I have no explanation, and can no longer check out any theories, of course. I’d always assumed that not many people actually saw a post on Google+, though I had no way of knowing (stats showed “Google”, but not G+ specifically). So, maybe the page views were the result of bots/webcrawlers? No idea.
But a few days ago, after seeing there was no improvement in page views, meaning the audience for most posts is pretty tiny, I had a similar reaction to a less severe drop in page loads I noticed back in October of last year:
A week or so ago, I published a post and got the screen I always get, which is a list of all published posts from newest to oldest, 100 posts per page. That list includes the number of page views per post, and for no reason in particular, I looked at them: They’re all mostly fairly consistent—with consistently low page views. My first reaction was, “why am I bothering anymore?” My second reaction was, “THIS is why I never look at page view numbers.”All of that ran through my mind this week, too, and I remembered the bit about photos as I thought about what I might spend my time doing if I stopped blogging and podcasting. Nothing’s changed since last October: I still have no alternatives.
So, I saw those numbers, was discouraged, and instantly thought of stopping blogging, podcasts, videos—everything. I thought a bit about what I might do with my time if I wasn’t blogging, etc., anymore.
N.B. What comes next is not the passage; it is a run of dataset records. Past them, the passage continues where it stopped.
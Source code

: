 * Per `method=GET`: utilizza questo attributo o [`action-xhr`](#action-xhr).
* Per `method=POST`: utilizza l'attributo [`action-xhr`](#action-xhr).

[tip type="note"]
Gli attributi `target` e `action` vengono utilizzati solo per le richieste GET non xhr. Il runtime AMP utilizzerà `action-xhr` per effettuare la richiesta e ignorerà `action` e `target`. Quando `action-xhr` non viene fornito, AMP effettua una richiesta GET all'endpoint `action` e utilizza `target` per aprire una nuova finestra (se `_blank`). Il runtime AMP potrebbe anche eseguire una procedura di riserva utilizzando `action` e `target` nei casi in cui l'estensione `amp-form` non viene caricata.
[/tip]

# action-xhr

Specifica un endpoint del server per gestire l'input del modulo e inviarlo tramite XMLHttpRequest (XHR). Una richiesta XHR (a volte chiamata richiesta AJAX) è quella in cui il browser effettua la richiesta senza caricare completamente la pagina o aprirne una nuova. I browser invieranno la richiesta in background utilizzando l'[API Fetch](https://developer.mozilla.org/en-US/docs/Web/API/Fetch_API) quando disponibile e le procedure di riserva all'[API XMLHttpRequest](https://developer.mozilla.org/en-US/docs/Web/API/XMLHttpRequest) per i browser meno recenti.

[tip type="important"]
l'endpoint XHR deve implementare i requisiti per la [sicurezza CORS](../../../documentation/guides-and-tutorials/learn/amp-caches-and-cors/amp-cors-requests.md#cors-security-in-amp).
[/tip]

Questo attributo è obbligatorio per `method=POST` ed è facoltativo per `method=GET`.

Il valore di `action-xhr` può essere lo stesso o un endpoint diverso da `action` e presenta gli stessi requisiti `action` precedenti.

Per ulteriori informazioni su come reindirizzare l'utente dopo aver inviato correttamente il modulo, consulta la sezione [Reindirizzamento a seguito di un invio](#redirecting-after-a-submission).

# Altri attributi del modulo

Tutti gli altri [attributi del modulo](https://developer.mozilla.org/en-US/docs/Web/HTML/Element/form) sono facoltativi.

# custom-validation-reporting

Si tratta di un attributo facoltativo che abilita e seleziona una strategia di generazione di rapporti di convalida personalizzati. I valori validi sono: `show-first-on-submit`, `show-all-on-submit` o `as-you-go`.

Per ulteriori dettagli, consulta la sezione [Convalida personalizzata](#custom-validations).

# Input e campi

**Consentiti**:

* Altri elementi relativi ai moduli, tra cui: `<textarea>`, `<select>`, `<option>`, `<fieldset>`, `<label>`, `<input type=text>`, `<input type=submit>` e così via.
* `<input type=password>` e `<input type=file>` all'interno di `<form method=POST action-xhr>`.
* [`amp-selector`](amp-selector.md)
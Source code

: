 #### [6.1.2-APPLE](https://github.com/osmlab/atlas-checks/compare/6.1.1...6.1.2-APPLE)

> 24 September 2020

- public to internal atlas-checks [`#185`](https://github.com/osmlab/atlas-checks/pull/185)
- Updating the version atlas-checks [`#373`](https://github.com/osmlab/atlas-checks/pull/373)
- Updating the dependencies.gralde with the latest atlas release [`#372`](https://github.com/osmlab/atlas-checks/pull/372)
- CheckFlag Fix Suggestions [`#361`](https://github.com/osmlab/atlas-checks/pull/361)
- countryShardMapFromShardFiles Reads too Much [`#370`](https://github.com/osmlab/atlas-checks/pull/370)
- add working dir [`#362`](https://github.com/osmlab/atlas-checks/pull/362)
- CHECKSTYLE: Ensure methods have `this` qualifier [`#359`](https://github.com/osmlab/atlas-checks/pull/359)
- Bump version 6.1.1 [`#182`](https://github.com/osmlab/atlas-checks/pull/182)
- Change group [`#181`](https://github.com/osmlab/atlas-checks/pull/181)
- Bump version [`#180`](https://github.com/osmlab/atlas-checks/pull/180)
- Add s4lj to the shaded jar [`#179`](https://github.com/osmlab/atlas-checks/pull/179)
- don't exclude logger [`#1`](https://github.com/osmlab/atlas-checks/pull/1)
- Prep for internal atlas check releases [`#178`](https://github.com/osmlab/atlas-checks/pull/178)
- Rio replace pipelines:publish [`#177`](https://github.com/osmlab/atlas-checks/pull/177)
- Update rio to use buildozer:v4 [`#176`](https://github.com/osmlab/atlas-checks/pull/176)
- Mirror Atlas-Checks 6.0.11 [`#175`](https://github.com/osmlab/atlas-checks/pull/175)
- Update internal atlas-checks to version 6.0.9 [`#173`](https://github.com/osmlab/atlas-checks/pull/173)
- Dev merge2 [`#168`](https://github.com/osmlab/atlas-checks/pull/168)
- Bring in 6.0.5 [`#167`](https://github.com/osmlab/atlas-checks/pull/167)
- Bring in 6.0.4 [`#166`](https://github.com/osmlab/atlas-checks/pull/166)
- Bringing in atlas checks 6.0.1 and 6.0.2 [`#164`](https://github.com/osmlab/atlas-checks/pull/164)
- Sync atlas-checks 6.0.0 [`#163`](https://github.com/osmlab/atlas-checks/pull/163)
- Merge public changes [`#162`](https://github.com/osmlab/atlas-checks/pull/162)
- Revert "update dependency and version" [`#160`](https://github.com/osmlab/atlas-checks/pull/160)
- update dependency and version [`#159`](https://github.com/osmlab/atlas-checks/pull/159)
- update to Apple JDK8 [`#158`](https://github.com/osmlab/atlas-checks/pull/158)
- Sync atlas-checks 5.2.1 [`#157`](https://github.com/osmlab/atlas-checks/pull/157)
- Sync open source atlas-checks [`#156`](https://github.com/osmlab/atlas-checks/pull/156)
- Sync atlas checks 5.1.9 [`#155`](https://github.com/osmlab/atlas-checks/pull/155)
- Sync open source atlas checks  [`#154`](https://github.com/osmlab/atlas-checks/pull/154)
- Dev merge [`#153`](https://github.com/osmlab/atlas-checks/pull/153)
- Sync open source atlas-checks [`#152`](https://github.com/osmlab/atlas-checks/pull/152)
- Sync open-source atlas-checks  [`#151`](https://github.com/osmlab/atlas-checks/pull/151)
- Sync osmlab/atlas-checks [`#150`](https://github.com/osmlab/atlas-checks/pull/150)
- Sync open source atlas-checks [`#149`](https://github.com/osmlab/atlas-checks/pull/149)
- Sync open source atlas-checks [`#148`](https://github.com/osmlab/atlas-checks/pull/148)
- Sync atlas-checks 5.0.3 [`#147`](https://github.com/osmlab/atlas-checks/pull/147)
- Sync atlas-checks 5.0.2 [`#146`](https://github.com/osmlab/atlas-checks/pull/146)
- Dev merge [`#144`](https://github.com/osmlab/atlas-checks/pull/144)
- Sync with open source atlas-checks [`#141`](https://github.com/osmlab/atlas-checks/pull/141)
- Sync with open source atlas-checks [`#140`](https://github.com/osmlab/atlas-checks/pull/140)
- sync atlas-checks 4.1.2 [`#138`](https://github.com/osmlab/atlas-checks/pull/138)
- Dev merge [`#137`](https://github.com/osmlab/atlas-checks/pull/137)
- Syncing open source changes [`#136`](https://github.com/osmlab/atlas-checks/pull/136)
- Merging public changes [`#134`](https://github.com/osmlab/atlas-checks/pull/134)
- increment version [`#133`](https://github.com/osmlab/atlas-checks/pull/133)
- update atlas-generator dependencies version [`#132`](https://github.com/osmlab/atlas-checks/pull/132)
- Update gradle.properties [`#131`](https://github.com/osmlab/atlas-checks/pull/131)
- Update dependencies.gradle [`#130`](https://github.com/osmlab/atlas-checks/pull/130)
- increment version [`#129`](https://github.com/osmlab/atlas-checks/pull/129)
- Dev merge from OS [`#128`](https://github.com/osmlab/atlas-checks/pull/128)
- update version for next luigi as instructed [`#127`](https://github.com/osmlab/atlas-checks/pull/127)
I thought about taking more photos—and then what? Change them around on my office wall? What good, I thought to myself, is working on them if no one sees them?
And that’s kind of the point of blogging, too. I can share my views and opinions about current events with friends and family, but that’s kind of the verbal equivalent of taking photos and hanging them on my wall. And they already know about New Zealand. I’ve learned that there’s always the chance that some post I publish will resonate widely, or even just deeply, for the people who see it, beyond anything the number of page views might suggest.
But then, as before, I remembered that I don’t actually do this for “exposure”, or whatever, and whether a post has one reader or a thousand (it’s much closer to the former…) isn’t actually something I usually pay much attention to. This time, like in October, it was because of a recent decline in page views.
When people share posts, as sometimes happens, page views go up, which makes sense, of course. It doesn’t happen all the time, or even necessarily very often, but that probably just means that I’m not writing about popular things. Even so, from time to time posts about all sorts of subjects may be “popular”, relatively speaking, while other posts on the same topic are not.
I recently saw a piece about the most popular types of blogs, ironically, maybe, on a site for WordPress beginners. The ten most popular types are, in order: Fashion Blogs, Food Blogs, Travel Blogs, Music Blogs, Lifestyle Blogs, Fitness Blogs, DIY Blogs, Sports Blogs, Finance Blogs, and Political Blogs. Personal blogs like this one were ranked 13th. This sort of ranking is probably most useful for people who want to start a blog and make money from it. Even then, getting readers is an entirely different matter.
Maybe part of the problem is, as Vox put it recently, “…the internet is destroying our collective attention span”, something they say may be shortening our individual attention span, too. Even if it doesn’t, the way that “hot” topics come and go so quickly, any blogger pegging their hopes for readers on blogging about those “hot” topics is probably going to be exhausted all the time.
So, despite the brief discouragement caused by a drop in page views, nothing has actually changed. I still blog about what I want to and when I want to. As long as I get something out of it, I’ll keep going. It’s nice to have people read what I produce, nicer if they get something from it—and it’s kind of nice to know that people read it, too.
But, like all the bloggers I’ve known, I do it for completely different reasons.